▶ [Task description] The answer should be an exact repeat of the stretch of material below from the line containing "[^31]: In die" through the line containing "[^40]: In die".

▶ [Recorded information]
________________________________________
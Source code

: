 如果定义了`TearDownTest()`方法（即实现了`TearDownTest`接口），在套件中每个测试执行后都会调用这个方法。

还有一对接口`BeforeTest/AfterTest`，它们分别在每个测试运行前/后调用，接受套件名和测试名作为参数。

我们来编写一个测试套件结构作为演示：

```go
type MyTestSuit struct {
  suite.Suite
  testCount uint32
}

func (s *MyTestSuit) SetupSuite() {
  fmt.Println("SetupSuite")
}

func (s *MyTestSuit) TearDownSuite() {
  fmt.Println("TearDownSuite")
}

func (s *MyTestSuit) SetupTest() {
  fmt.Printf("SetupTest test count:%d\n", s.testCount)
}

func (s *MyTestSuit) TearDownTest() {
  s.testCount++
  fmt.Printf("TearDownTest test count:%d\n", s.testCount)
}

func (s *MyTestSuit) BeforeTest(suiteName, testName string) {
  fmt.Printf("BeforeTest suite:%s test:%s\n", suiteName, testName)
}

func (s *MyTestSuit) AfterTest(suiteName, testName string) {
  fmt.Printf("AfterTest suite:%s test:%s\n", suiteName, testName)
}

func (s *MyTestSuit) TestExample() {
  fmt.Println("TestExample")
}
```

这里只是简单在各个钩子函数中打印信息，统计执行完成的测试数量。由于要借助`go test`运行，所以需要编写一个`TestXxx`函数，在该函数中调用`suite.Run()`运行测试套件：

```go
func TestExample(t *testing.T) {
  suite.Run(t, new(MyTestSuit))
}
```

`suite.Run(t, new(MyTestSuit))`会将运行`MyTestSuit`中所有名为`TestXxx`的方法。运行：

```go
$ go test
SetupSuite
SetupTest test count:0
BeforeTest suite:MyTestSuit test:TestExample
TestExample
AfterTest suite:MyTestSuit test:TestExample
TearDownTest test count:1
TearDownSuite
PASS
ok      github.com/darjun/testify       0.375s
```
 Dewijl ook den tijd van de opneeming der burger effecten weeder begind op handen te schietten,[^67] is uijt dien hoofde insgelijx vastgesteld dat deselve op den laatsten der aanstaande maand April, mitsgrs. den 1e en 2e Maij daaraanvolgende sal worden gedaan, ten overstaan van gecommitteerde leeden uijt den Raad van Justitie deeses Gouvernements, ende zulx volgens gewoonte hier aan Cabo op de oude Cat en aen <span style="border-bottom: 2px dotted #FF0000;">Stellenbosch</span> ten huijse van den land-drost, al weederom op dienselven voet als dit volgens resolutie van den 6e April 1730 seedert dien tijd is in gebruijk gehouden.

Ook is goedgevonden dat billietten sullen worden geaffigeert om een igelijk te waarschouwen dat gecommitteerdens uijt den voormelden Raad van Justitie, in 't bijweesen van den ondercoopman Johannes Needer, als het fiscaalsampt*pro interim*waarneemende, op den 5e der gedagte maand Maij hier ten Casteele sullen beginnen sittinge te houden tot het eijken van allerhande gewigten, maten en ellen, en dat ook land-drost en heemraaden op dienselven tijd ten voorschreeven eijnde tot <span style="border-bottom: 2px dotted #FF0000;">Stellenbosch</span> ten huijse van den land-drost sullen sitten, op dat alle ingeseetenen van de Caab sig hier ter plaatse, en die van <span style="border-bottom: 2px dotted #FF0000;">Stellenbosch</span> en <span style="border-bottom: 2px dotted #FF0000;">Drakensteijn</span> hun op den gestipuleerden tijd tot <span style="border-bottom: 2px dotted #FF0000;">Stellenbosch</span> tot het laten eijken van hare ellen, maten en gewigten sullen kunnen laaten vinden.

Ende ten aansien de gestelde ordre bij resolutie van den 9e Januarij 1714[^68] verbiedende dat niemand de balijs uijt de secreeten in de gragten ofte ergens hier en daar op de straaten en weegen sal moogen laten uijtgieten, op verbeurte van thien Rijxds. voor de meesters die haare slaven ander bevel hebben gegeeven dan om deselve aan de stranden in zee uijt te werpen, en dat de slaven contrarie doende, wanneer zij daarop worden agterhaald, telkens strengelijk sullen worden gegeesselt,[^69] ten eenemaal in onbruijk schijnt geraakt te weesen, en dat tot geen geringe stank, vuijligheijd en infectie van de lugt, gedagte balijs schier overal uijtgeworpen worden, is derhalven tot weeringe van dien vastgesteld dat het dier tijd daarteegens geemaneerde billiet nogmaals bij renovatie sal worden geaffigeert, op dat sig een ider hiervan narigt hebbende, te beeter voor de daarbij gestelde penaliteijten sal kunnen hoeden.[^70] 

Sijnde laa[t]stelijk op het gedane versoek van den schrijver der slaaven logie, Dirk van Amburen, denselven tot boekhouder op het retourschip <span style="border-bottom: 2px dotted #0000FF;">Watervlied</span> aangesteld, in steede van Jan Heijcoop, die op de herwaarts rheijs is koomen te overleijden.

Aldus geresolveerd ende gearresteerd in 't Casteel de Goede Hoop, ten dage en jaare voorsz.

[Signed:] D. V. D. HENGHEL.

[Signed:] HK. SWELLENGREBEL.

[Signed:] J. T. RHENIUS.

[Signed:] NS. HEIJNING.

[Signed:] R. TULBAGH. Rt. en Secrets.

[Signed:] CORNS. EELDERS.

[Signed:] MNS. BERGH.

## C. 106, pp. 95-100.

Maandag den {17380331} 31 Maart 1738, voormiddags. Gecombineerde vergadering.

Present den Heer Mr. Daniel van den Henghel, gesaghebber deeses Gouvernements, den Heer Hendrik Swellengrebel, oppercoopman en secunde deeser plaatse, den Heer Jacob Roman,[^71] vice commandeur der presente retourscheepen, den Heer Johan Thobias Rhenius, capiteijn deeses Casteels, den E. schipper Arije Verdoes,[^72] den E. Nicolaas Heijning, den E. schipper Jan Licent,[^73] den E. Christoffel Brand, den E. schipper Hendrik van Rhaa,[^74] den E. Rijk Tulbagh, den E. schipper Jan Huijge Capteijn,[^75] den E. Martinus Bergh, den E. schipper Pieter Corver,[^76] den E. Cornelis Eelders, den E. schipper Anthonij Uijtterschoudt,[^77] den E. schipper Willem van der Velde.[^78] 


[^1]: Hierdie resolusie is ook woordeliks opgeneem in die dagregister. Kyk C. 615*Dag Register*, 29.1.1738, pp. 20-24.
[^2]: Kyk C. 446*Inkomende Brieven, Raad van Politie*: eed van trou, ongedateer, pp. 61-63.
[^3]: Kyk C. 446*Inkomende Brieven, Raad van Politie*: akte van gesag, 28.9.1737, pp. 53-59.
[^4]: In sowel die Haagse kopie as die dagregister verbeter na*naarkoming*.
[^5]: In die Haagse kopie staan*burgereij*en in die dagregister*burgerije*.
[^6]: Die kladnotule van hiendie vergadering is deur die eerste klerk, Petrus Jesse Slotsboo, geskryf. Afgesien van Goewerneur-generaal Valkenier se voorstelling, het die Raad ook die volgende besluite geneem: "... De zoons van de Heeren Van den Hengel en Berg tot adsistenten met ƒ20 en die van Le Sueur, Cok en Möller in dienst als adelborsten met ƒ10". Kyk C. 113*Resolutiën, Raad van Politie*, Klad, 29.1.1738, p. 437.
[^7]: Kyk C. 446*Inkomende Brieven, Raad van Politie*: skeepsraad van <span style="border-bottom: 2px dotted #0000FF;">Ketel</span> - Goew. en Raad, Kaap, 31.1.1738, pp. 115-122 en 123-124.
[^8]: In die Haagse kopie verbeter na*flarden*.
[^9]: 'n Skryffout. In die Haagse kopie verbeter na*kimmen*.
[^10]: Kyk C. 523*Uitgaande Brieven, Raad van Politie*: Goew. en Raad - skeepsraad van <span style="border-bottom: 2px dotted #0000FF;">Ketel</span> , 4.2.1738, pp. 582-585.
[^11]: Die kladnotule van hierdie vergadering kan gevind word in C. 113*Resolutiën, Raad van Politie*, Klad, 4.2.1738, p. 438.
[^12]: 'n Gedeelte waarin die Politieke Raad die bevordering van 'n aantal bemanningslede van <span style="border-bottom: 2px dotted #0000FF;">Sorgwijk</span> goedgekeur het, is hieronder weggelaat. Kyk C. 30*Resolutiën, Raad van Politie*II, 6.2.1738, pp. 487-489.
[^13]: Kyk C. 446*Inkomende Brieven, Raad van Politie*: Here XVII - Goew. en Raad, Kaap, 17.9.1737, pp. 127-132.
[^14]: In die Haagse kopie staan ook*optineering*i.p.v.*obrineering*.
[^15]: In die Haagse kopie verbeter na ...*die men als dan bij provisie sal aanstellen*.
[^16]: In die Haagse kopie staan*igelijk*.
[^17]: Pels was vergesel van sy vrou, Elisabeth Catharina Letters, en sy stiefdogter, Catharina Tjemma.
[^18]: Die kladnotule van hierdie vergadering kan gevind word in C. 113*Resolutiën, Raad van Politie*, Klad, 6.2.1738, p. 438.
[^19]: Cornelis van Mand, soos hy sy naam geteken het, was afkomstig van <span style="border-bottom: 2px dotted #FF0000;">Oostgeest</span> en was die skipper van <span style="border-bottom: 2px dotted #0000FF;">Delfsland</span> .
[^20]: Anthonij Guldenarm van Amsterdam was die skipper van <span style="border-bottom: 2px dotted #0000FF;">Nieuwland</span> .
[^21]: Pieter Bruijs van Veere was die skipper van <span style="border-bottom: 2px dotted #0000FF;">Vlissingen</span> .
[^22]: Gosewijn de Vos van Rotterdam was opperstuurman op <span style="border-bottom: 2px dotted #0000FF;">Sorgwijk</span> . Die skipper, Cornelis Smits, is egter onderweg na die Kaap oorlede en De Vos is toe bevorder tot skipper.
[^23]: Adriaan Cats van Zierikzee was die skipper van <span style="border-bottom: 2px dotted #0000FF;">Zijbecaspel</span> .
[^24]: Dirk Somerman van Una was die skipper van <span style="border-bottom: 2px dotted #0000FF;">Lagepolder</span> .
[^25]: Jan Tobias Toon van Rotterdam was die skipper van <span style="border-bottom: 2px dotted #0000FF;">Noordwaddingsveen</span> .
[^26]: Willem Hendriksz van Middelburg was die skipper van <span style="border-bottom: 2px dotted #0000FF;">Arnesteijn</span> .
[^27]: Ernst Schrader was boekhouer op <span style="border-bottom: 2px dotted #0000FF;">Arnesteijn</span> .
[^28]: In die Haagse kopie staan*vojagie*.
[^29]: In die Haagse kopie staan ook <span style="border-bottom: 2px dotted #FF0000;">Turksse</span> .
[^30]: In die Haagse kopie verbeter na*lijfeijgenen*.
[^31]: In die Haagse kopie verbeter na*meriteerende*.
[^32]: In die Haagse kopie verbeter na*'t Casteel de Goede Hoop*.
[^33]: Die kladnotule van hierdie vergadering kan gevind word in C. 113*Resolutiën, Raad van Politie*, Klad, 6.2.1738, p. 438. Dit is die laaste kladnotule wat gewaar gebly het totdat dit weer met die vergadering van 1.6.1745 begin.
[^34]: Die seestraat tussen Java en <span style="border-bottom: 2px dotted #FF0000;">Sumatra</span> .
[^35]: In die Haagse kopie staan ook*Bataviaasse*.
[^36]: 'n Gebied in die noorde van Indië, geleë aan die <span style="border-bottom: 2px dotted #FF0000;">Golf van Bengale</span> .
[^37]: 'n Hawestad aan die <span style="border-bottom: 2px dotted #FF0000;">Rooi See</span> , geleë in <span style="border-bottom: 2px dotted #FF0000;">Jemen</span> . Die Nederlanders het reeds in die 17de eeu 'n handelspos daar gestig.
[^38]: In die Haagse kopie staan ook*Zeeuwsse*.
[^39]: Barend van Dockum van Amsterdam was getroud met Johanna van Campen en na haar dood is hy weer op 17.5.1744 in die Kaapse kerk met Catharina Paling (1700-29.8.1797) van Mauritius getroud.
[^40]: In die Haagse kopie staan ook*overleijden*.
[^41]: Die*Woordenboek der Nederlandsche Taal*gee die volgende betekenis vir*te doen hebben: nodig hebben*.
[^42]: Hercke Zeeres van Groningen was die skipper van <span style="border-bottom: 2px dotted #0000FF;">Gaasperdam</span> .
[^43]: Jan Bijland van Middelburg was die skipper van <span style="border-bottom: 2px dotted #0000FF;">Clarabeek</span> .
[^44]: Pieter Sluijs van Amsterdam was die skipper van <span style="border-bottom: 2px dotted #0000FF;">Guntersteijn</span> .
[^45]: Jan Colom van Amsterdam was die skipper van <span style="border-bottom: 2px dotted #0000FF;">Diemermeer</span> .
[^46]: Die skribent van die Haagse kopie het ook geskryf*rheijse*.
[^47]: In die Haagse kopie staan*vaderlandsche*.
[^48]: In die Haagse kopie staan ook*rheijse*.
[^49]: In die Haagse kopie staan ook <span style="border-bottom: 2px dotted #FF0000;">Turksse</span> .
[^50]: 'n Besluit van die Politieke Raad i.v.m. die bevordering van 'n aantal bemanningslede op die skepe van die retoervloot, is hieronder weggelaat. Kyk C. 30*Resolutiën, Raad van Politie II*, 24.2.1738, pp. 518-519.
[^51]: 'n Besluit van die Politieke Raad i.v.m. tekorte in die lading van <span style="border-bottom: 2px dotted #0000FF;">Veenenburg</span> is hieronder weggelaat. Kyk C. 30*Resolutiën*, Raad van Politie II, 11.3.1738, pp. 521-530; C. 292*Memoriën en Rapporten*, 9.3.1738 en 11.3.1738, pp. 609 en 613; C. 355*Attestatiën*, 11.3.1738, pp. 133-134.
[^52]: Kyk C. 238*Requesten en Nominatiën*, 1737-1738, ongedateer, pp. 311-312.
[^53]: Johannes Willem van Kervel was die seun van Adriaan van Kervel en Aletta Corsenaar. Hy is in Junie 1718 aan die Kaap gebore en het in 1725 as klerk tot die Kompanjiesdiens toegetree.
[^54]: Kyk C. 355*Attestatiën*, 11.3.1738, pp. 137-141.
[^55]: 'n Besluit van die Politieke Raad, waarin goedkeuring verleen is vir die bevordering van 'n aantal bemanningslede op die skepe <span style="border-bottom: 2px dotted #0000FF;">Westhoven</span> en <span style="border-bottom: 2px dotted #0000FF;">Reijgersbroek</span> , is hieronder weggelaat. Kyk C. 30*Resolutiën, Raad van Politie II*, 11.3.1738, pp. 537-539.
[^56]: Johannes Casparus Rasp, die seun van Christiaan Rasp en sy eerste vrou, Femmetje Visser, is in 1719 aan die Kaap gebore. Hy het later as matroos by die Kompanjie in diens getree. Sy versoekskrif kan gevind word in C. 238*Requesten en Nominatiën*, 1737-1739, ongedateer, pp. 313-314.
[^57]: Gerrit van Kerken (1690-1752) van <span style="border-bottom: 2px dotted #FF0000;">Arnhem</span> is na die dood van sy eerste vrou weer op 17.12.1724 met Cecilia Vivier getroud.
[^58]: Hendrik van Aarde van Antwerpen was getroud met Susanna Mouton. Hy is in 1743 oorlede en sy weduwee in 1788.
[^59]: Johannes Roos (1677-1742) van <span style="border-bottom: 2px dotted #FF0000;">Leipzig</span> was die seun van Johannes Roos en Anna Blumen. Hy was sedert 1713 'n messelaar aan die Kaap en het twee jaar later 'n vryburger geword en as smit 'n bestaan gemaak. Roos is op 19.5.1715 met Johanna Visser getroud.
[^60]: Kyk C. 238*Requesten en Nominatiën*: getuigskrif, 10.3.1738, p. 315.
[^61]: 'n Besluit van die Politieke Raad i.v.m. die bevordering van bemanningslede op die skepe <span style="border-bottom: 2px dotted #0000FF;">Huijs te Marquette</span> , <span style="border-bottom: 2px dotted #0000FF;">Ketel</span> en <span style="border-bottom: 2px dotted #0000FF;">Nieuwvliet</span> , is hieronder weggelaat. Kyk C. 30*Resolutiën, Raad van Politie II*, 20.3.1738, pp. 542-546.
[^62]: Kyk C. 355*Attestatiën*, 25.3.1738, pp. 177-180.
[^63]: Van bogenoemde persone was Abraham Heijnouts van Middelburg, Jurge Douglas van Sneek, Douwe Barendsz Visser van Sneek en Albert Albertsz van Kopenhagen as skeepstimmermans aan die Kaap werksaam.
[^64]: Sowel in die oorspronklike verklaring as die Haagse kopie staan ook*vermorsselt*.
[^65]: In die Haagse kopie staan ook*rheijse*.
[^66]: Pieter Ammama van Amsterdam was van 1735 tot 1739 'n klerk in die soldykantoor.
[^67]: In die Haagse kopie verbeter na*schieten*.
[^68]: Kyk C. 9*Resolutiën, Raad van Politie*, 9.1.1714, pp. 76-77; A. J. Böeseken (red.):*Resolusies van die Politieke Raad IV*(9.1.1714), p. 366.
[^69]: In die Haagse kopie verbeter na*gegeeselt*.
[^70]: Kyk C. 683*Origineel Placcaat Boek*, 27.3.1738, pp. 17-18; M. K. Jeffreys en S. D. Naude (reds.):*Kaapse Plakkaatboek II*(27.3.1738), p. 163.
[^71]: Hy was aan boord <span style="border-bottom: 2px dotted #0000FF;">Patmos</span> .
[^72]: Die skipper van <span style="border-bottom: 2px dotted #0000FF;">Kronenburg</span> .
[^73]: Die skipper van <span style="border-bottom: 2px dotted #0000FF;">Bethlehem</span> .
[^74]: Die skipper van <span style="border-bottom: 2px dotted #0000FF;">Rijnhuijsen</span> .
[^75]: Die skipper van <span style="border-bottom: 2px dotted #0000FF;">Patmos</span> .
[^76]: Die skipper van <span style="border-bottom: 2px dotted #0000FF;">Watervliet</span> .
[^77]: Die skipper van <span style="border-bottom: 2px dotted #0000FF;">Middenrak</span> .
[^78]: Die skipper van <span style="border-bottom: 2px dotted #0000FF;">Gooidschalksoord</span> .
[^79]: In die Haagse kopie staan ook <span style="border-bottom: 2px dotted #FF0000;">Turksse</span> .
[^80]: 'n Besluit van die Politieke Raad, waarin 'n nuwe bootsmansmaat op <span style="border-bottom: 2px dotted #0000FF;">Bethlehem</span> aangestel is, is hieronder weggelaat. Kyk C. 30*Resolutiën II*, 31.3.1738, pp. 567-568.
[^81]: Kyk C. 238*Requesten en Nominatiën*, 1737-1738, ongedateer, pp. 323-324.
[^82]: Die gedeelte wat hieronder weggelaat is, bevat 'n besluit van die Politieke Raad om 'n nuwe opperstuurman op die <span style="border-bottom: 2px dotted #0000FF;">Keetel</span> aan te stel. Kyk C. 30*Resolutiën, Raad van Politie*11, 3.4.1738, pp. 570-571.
________________________________________
▶ [Solution for this exercise]
[^31]: In die Haagse kopie verbeter na*meriteerende*.
[^32]: In die Haagse kopie verbeter na*'t Casteel de Goede Hoop*.
[^33]: Die kladnotule van hierdie vergadering kan gevind word in C. 113*Resolutiën, Raad van Politie*, Klad, 6.2.1738, p. 438. Dit is die laaste kladnotule wat gewaar gebly het totdat dit weer met die vergadering van 1.6.1745 begin.
[^34]: Die seestraat tussen Java en <span style="border-bottom: 2px dotted #FF0000;">Sumatra</span> .
[^35]: In die Haagse kopie staan ook*Bataviaasse*.
[^36]: 'n Gebied in die noorde van Indië, geleë aan die <span style="border-bottom: 2px dotted #FF0000;">Golf van Bengale</span> .
[^37]: 'n Hawestad aan die <span style="border-bottom: 2px dotted #FF0000;">Rooi See</span> , geleë in <span style="border-bottom: 2px dotted #FF0000;">Jemen</span> . Die Nederlanders het reeds in die 17de eeu 'n handelspos daar gestig.
[^38]: In die Haagse kopie staan ook*Zeeuwsse*.
[^39]: Barend van Dockum van Amsterdam was getroud met Johanna van Campen en na haar dood is hy weer op 17.5.1744 in die Kaapse kerk met Catharina Paling (1700-29.8.1797) van Mauritius getroud.
[^40]: In die Haagse kopie staan ook*overleijden*.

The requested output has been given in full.